In the listing below, locate the lines bearing the word "always". Copy every one of them.

Start of DATASET EXCERPTS

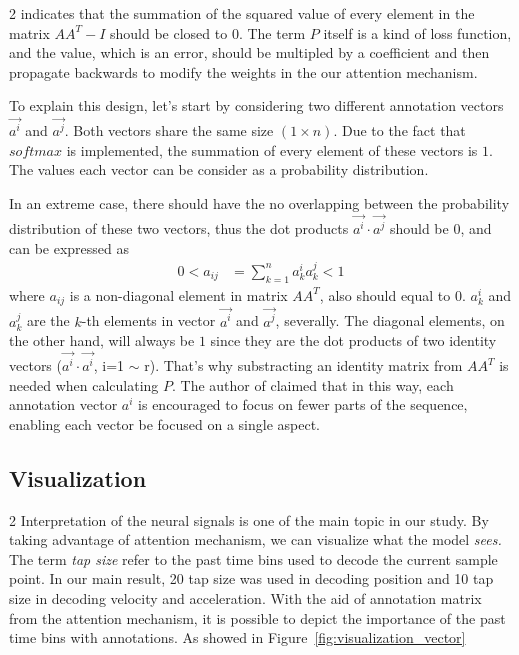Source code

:\begin{multicols}{2}
\noindent indicates that the summation of the squared value of every element in the matrix $A A^T - I$ should be closed to $0$.
The term $P$ itself is a kind of loss function, and the value, which is an error,
should be multipled by a coefficient and then propagate backwards to modify the weights in the our attention mechanism.

To explain this design, let's start by considering two different annotation vectors $ \vec{a^i} $ and $\vec{a^j} $.
Both vectors share the same size $(1 \times n)$.
Due to the fact that $softmax$ is implemented, the summation of every element of these vectors is $1$.
The values each vector can be consider as a probability distribution.

In an extreme case, there should have the no overlapping between the probability distribution of these two vectors, 
thus the dot products $ \vec{a^i} \cdot \vec{a^j} $ should be $0$, and can be expressed as
\begin{align}
    0 < a_{ij} &= \sum^{n}_{k=1} a^i_k a^j_k < 1
\end{align}
\noindent where $a_{ij}$ is a non-diagonal element in matrix $A A^T$, also should equal to $0$.
$ a^i_k $ and $ a^j_k $ are the $k$-th elements in vector $\vec{a^i}$ and ${\vec{a^j}}$, severally.
The diagonal elements, on the other hand,
will always be $1$ since they are the dot products of two identity vectors ($ \vec{a^i} \cdot \vec{a^i}$, i=1 $\sim$ r). 
That's why substracting an identity matrix from $A A^T$ is needed when calculating $P$.
The author of \cite{lin2017structured} claimed that in this way, 
each annotation vector $a^i$ is encouraged to focus on fewer parts of the sequence,
enabling each vector be focused on a single aspect. 

\end{multicols}

\subsection{Visualization}
\begin{multicols}{2}
Interpretation of the neural signals is one of the main topic in our study.
By taking advantage of attention mechanism, we can visualize what the model \textit{sees.} \citep{xu2015show}
The term \textit{tap size} refer to the past time bins used to decode the current sample point.
In our main result, 20 tap size was used in decoding position and 10 tap size in decoding velocity and acceleration.
With the aid of annotation matrix from the attention mechanism,
it is possible to depict the importance of the past time bins with annotations.
As showed in Figure~\ref{fig:visualization_vector}
\end{multicols}

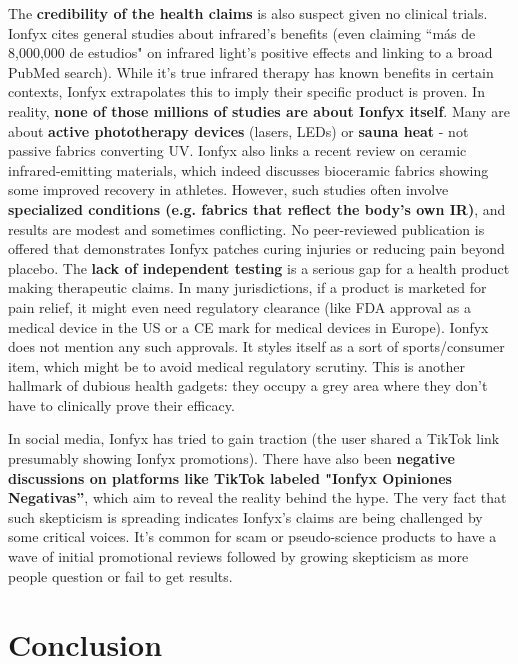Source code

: \documentclass{article}
\begin{document}
The \textbf{credibility of the health claims} is also suspect given no clinical trials. Ionfyx cites general studies about infrared's benefits (even claiming “más de 8,000,000 de estudios" on infrared light's positive effects and linking to a broad PubMed search). While it's true infrared therapy has known benefits in certain contexts, Ionfyx extrapolates this to imply their specific product is proven. In reality, \textbf{none of those millions of studies are about Ionfyx itself}. Many are about \textbf{active phototherapy devices} (lasers, LEDs) or \textbf{sauna heat} - not passive fabrics converting UV. Ionfyx also links a recent review on ceramic infrared-emitting materials, which indeed discusses bioceramic fabrics showing some improved recovery in athletes. However, such studies often involve \textbf{specialized conditions (e.g. fabrics that reflect the body's own IR)}, and results are modest and sometimes conflicting. No peer-reviewed publication is offered that demonstrates Ionfyx patches curing injuries or reducing pain beyond placebo. The \textbf{lack of independent testing} is a serious gap for a health product making therapeutic claims. In many jurisdictions, if a product is marketed for pain relief, it might even need regulatory clearance (like FDA approval as a medical device in the US or a CE mark for medical devices in Europe). Ionfyx does not mention any such approvals. It styles itself as a sort of sports/consumer item, which might be to avoid medical regulatory scrutiny. This is another hallmark of dubious health gadgets: they occupy a grey area where they don't have to clinically prove their efficacy.

In social media, Ionfyx has tried to gain traction (the user shared a TikTok link presumably showing Ionfyx promotions). There have also been \textbf{negative discussions on platforms like TikTok labeled "Ionfyx Opiniones Negativas”}, which aim to reveal the reality behind the hype. The very fact that such skepticism is spreading indicates Ionfyx's claims are being challenged by some critical voices. It's common for scam or pseudo-science products to have a wave of initial promotional reviews followed by growing skepticism as more people question or fail to get results.

\section{Conclusion}
\end{document}
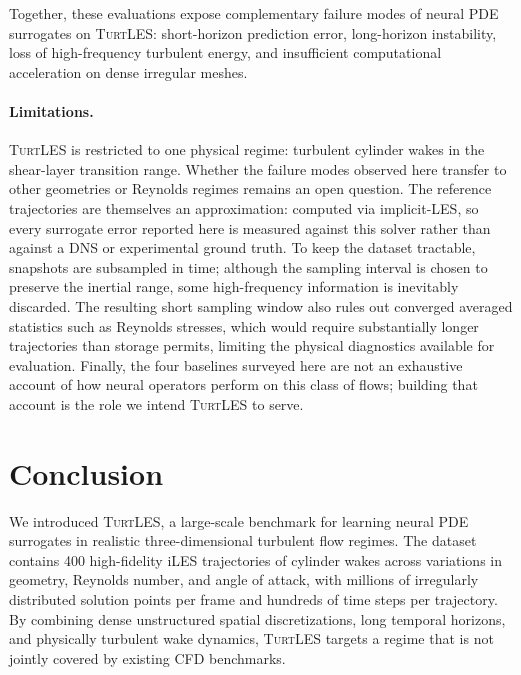 \documentclass{article}
\begin{document}
Together, these evaluations expose complementary failure modes of neural PDE surrogates on \textsc{TurtLES}: short-horizon prediction error, long-horizon instability, loss of high-frequency turbulent energy, and insufficient computational acceleration on dense irregular meshes.

{\color{revcolor}
\paragraph{Limitations.}
\textsc{TurtLES} is restricted to one physical regime: turbulent cylinder wakes in the shear-layer transition range. Whether the failure modes observed here transfer to other geometries or Reynolds regimes remains an open question. The reference trajectories are themselves an approximation: computed via implicit-LES, so every surrogate error reported here is measured against this solver rather than against a DNS or experimental ground truth. To keep the dataset tractable, snapshots are subsampled in time; although the sampling interval is chosen to preserve the inertial range, some high-frequency information is inevitably discarded. The resulting short sampling window also rules out converged averaged statistics such as Reynolds stresses, which would require substantially longer trajectories than storage permits, limiting the physical diagnostics available for evaluation. Finally, the four baselines surveyed here are not an exhaustive account of how neural operators perform on this class of flows; building that account is the role we intend \textsc{TurtLES} to serve.}


\section{Conclusion}

We introduced \textsc{TurtLES}, a large-scale benchmark for learning neural PDE surrogates in realistic three-dimensional turbulent flow regimes. The dataset contains \textcolor{revcolor}{400} high-fidelity iLES trajectories of cylinder wakes across variations in geometry, Reynolds number, and angle of attack, with millions of irregularly distributed solution points per frame and hundreds of time steps per trajectory. By combining dense unstructured spatial discretizations, long temporal horizons, and physically turbulent wake dynamics, \textsc{TurtLES} targets a regime that is not jointly covered by existing CFD benchmarks.
\end{document}
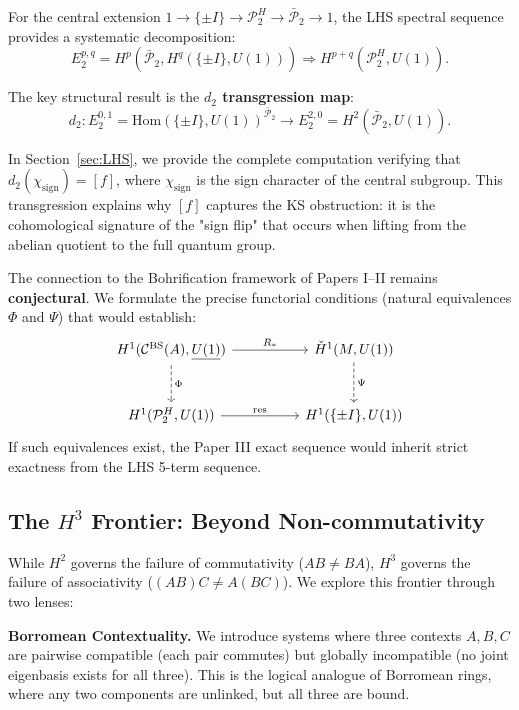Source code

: \documentclass[11pt]{article}
\begin{document}
For the central extension $1 \to \{\pm I\} \to \mathcal{P}_2^H \to \bar{\mathcal{P}}_2 \to 1$, the LHS spectral sequence provides a systematic decomposition:
\[
    E_2^{p,q} = H^p(\bar{\mathcal{P}}_2, H^q(\{\pm I\}, U(1))) \Rightarrow H^{p+q}(\mathcal{P}_2^H, U(1)).
\]

The key structural result is the \textbf{$d_2$ transgression map}:
\[
    d_2: E_2^{0,1} = \mathrm{Hom}(\{\pm I\}, U(1))^{\bar{\mathcal{P}}_2} \longrightarrow E_2^{2,0} = H^2(\bar{\mathcal{P}}_2, U(1)).
\]

In Section~\ref{sec:LHS}, we provide the complete computation verifying that $d_2(\chi_{\text{sign}}) = [f]$, where $\chi_{\text{sign}}$ is the sign character of the central subgroup. This transgression explains why $[f]$ captures the KS obstruction: it is the cohomological signature of the "sign flip" that occurs when lifting from the abelian quotient to the full quantum group.

The connection to the Bohrification framework of Papers I--II remains \textbf{conjectural}. We formulate the precise functorial conditions (natural equivalences $\Phi$ and $\Psi$) that would establish:
\[
\begin{tikzcd}[row sep=large, column sep=huge]
  H^1(\mathcal{C}^{\mathrm{BS}}(A), \underline{U(1)}) \arrow[r, "R_*"] \arrow[d, dashed, "\Phi"] & \check{H}^1(M, U(1)) \arrow[d, dashed, "\Psi"] \\
  H^1(\mathcal{P}_2^H, U(1)) \arrow[r, "\mathrm{res}"] & H^1(\{\pm I\}, U(1))
\end{tikzcd}
\]
If such equivalences exist, the Paper III exact sequence would inherit strict exactness from the LHS 5-term sequence.

\subsection{The $H^3$ Frontier: Beyond Non-commutativity}

While $H^2$ governs the failure of commutativity ($AB \neq BA$), $H^3$ governs the failure of associativity ($(AB)C \neq A(BC)$). We explore this frontier through two lenses:

\textbf{Borromean Contextuality.} We introduce systems where three contexts $A, B, C$ are pairwise compatible (each pair commutes) but globally incompatible (no joint eigenbasis exists for all three). This is the logical analogue of Borromean rings, where any two components are unlinked, but all three are bound.
\end{document}
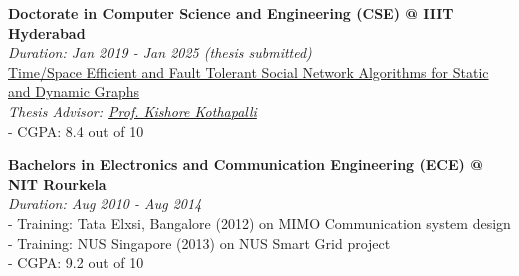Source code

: \textbf{Doctorate in Computer Science and Engineering (CSE) @ IIIT Hyderabad} \\
\emph{Duration: Jan 2019 - Jan 2025 (thesis submitted)} \\
\href{https://puzzlef.github.io}{Time/Space Efficient and Fault Tolerant Social Network Algorithms for Static and Dynamic Graphs} \\
\emph{Thesis Advisor: \href{https://faculty.iiit.ac.in/~kkishore/}{Prof. Kishore Kothapalli}} \\
- CGPA: 8.4 out of 10

\noindent
\textbf{Bachelors in Electronics and Communication Engineering (ECE) @ NIT Rourkela} \\
\emph{Duration: Aug 2010 - Aug 2014} \\
- Training: Tata Elxsi, Bangalore (2012) on MIMO Communication system design \\
- Training: NUS Singapore (2013) on NUS Smart Grid project \\
- CGPA: 9.2 out of 10
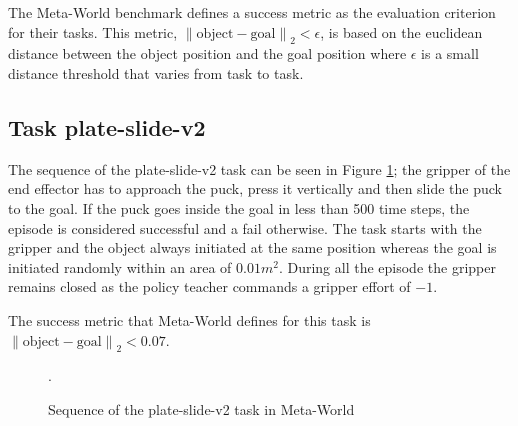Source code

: The Meta-World benchmark defines a success metric as the evaluation criterion for their tasks. This metric, ${\left\lVert \text{object}-\text{goal} \right\rVert}_2 < \epsilon$, is based on the euclidean distance between the object position and the goal position where $\epsilon$ is a small distance threshold that varies from task to task.




\subsection{Task plate-slide-v2}
\label{subsection:metaworld-hockey-task}

The sequence of the plate-slide-v2 task can be seen in Figure \ref{fig:sequence-plate-slide}; the gripper of the end effector has to approach the puck, press it vertically and then slide the puck to the goal. If the puck goes inside the goal in less than 500 time steps, the episode is considered successful and a fail otherwise. The task starts with the gripper and the object always initiated at the same position whereas the goal is initiated randomly within an area of  $0.01m^2$. During all the episode the gripper remains closed as the policy teacher commands a gripper effort of $-1$.


The success metric that Meta-World defines for this task is ${\left\lVert \text{object}-\text{goal} \right\rVert}_2 < 0.07$.

 \begin{figure}[H]
  \centering
  \hspace*{\fill}%
   \hfill
   \hfill
  \hspace*{\fill}%
  \caption{Sequence of the plate-slide-v2 task in Meta-World}.
  \label{fig:sequence-plate-slide}
\end{figure}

End of DATASET EXCERPTS

- [WORKED SOLUTION]:
will always be $1$ since they are the dot products of two identity vectors ($ \vec{a^i} \cdot \vec{a^i}$, i=1 $\sim$ r). 
The sequence of the plate-slide-v2 task can be seen in Figure \ref{fig:sequence-plate-slide}; the gripper of the end effector has to approach the puck, press it vertically and then slide the puck to the goal. If the puck goes inside the goal in less than 500 time steps, the episode is considered successful and a fail otherwise. The task starts with the gripper and the object always initiated at the same position whereas the goal is initiated randomly within an area of  $0.01m^2$. During all the episode the gripper remains closed as the policy teacher commands a gripper effort of $-1$.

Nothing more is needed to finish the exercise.